Intervertebral rotation is small for axial torsion and affected mainly by gap size and implant ball radius. A small gap leads to earlier contact in the facet joints, which reduces intervertebral rotation. Axial torsion is accompanied by coupled motion in the frontal plane. Therefore, also the implant ball radius affects intervertebral rotation for axial torsion. Facet joint forces are mainly affected by gap size, scar tissue and implant ball radius. A small gap and a small radius close the gap earlier and therefore cause higher contact forces in the facet joint.

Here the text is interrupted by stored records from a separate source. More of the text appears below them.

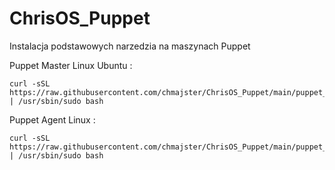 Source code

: # ChrisOS_Puppet
Instalacja podstawowych narzedzia na maszynach Puppet 

Puppet Master Linux Ubuntu :
```
curl -sSL https://raw.githubusercontent.com/chmajster/ChrisOS_Puppet/main/puppet_master_instalacja.sh | /usr/sbin/sudo bash
```

Puppet Agent Linux  :
```
curl -sSL https://raw.githubusercontent.com/chmajster/ChrisOS_Puppet/main/puppet_agent_linux.sh | /usr/sbin/sudo bash
```

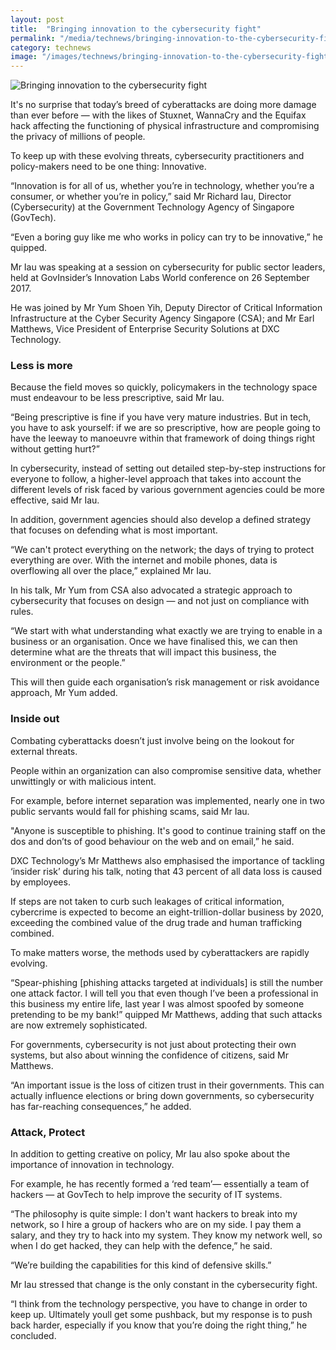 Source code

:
 ```yaml
---
layout: post
title:  "Bringing innovation to the cybersecurity fight"
permalink: "/media/technews/bringing-innovation-to-the-cybersecurity-fight"
category: technews
image: "/images/technews/bringing-innovation-to-the-cybersecurity-fight-part-1.png"
---
```


![Bringing innovation to the cybersecurity fight]({{site.baseurl}}/images/technews/bringing-innovation-to-the-cybersecurity-fight-part-1.png)

It's no surprise that today’s breed of cyberattacks are doing more damage than ever before — with the likes of Stuxnet, WannaCry and the Equifax hack affecting the functioning of physical infrastructure and compromising the privacy of millions of people.  

To keep up with these evolving threats, cybersecurity practitioners and policy-makers need to be one thing: Innovative.

“Innovation is for all of us, whether you’re in technology, whether you’re a consumer, or whether you’re in policy,” said Mr Richard Iau, Director (Cybersecurity) at the Government Technology Agency of Singapore (GovTech).

“Even a boring guy like me who works in policy can try to be innovative,” he quipped.

Mr Iau was speaking at a session on cybersecurity for public sector leaders, held at GovInsider’s Innovation Labs World conference on 26 September 2017.

He was joined by Mr Yum Shoen Yih, Deputy Director of Critical Information Infrastructure at the Cyber Security Agency Singapore (CSA); and Mr Earl Matthews, Vice President of Enterprise Security Solutions at DXC Technology.

### **Less is more**
Because the field moves so quickly, policymakers in the technology space must endeavour to be less prescriptive, said Mr Iau.

“Being prescriptive is fine if you have very mature industries. But in tech, you have to ask yourself: if we are so prescriptive, how are people going to have the leeway to manoeuvre within that framework of doing things right without getting hurt?”

In cybersecurity, instead of setting out detailed step-by-step instructions for everyone to follow, a higher-level approach that takes into account the different levels of risk faced by various government agencies could be more effective, said Mr Iau.

In addition, government agencies should also develop a defined strategy that focuses on defending what is most important.

“We can't protect everything on the network; the days of trying to protect everything are over. With the internet and mobile phones, data is overflowing all over the place,” explained Mr Iau. 

In his talk, Mr Yum from CSA also advocated a strategic approach to cybersecurity that focuses on design — and not just on compliance with rules.

“We start with what understanding what exactly we are trying to enable in a business or an organisation. Once we have finalised this, we can then determine what are the threats that will impact this business, the environment or the people.”

This will then guide each organisation’s risk management or risk avoidance approach, Mr Yum added.

### **Inside out**
Combating cyberattacks doesn’t just involve being on the lookout for external threats.

People within an organization can also compromise sensitive data, whether unwittingly or with malicious intent.

For example, before internet separation was implemented, nearly one in two public servants would fall for phishing scams, said Mr Iau.

"Anyone is susceptible to phishing. It's good to continue training staff on the dos and don’ts of good behaviour on the web and on email,” he said.

DXC Technology’s Mr Matthews also emphasised the importance of tackling ‘insider risk’ during his talk, noting that 43 percent of all data loss is caused by employees.

If steps are not taken to curb such leakages of critical information, cybercrime is expected to become an eight-trillion-dollar business by 2020, exceeding the combined value of the drug trade and human trafficking combined.

To make matters worse, the methods used by cyberattackers are rapidly evolving.

“Spear-phishing [phishing attacks targeted at individuals] is still the number one attack factor. I will tell you that even though I’ve been a professional in this business my entire life, last year I was almost spoofed by someone pretending to be my bank!” quipped Mr Matthews, adding that such attacks are now extremely sophisticated.  

For governments, cybersecurity is not just about protecting their own systems, but also about winning the confidence of citizens, said Mr Matthews.

“An important issue is the loss of citizen trust in their governments. This can actually influence elections or bring down governments, so cybersecurity has far-reaching consequences,” he added.

### **Attack, Protect**
In addition to getting creative on policy, Mr Iau also spoke about the importance of innovation in technology.

For example, he has recently formed a ‘red team’— essentially a team of hackers — at GovTech to help improve the security of IT systems.

“The philosophy is quite simple: I don't want hackers to break into my network, so I hire a group of hackers who are on my side. I pay them a salary, and they try to hack into my system. They know my network well, so when I do get hacked, they can help with the defence,” he said.

“We’re building the capabilities for this kind of defensive skills.”

Mr Iau stressed that change is the only constant in the cybersecurity fight.

“I think from the technology perspective, you have to change in order to keep up. Ultimately youll get some pushback, but my response is to push back harder, especially if you know that you’re doing the right thing,” he concluded.
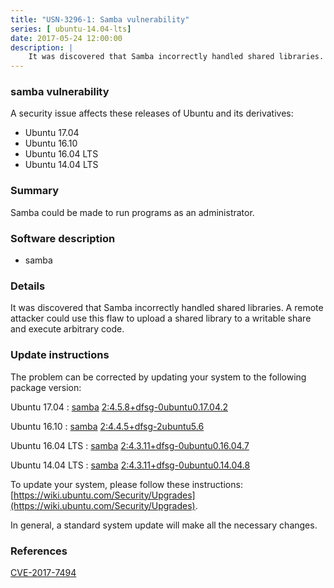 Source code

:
 ```yaml
---
title: "USN-3296-1: Samba vulnerability"
series: [ ubuntu-14.04-lts]
date: 2017-05-24 12:00:00
description: |
    It was discovered that Samba incorrectly handled shared libraries. A remote attacker could use this flaw to upload a shared library to a writable share and execute arbitrary code. 
--- 
```

 
### samba vulnerability

A security issue affects these releases of Ubuntu and its derivatives:

* Ubuntu 17.04
* Ubuntu 16.10
* Ubuntu 16.04 LTS
* Ubuntu 14.04 LTS

### Summary

Samba could be made to run programs as an administrator. 

### Software description

* samba 

### Details

It was discovered that Samba incorrectly handled shared libraries. A remote attacker could use this flaw to upload a shared library to a writable share and execute arbitrary code. 

### Update instructions

The problem can be corrected by updating your system to the following package version:

Ubuntu 17.04
 : [samba](https://launchpad.net/ubuntu/+source/samba) <span> [2:4.5.8+dfsg-0ubuntu0.17.04.2](https://launchpad.net/ubuntu/+source/samba/2:4.5.8+dfsg-0ubuntu0.17.04.2) </span> 

Ubuntu 16.10
 : [samba](https://launchpad.net/ubuntu/+source/samba) <span> [2:4.4.5+dfsg-2ubuntu5.6](https://launchpad.net/ubuntu/+source/samba/2:4.4.5+dfsg-2ubuntu5.6) </span> 

Ubuntu 16.04 LTS
 : [samba](https://launchpad.net/ubuntu/+source/samba) <span> [2:4.3.11+dfsg-0ubuntu0.16.04.7](https://launchpad.net/ubuntu/+source/samba/2:4.3.11+dfsg-0ubuntu0.16.04.7) </span> 

Ubuntu 14.04 LTS
 : [samba](https://launchpad.net/ubuntu/+source/samba) <span> [2:4.3.11+dfsg-0ubuntu0.14.04.8](https://launchpad.net/ubuntu/+source/samba/2:4.3.11+dfsg-0ubuntu0.14.04.8) </span> 

To update your system, please follow these instructions: [https://wiki.ubuntu.com/Security/Upgrades](https://wiki.ubuntu.com/Security/Upgrades).

In general, a standard system update will make all the necessary changes. 

### References

 [CVE-2017-7494](http://people.ubuntu.com/~ubuntu-security/cve/CVE-2017-7494)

Intradiscal pressure was only slightly influenced by the various input parameters studied. Thus this global parameter is not very sensitive to these input parameters. Intradiscal pressure is mostly influenced by the axial spinal load [17].

For flexion, higher facet joint forces are predicted for large ball radii than for small ones. For extension, lateral bending and axial rotation it is the other way round. Joint kinematics may significantly alter as facets come to contact and thereafter as this articulation continues. This may lead to lift-off in the disc that reduces the force increase in the facet joints. Lift-off occurs easier in implants with large ball radii than with small ones. On the other hand, a small ball radius develops high resistance against lift-off that leads to high shear forces at the interface between implant and vertebral endplates during axial rotation. Lift-off in the disc may damage the articulating surfaces and increase the wear rate. Thus both, high facet joint forces and lift-off in the implant are potentially harmful for the patient. A model that prevents lift-off in the implant may overestimate the contact force in the facet joint.

For the loading cases chosen, the position of the implant revealed in most cases only a minor effect on the output variables studied. This seems to be in contradiction to earlier studies [12, 19, 20, 26] where a considerable effect of implant position had been predicted. However, effects of implant position found in the present study are small in relation to the influence of the other input parameters studied.

This study shows that intervertebral rotation and contact force in the facet joints can vary widely depending on implant ball radius, gap size of facet joint and presence of scar tissue. Some combinations of the input variables may lead to very high forces in the facet joints that may cause facet joint arthrosis and subsequently low back pain. Further studies will be necessary in order to prove that artificial discs with extreme implant ball radii may thus lead more often to clinical problems in patients with small facet joint gaps but without scar tissue.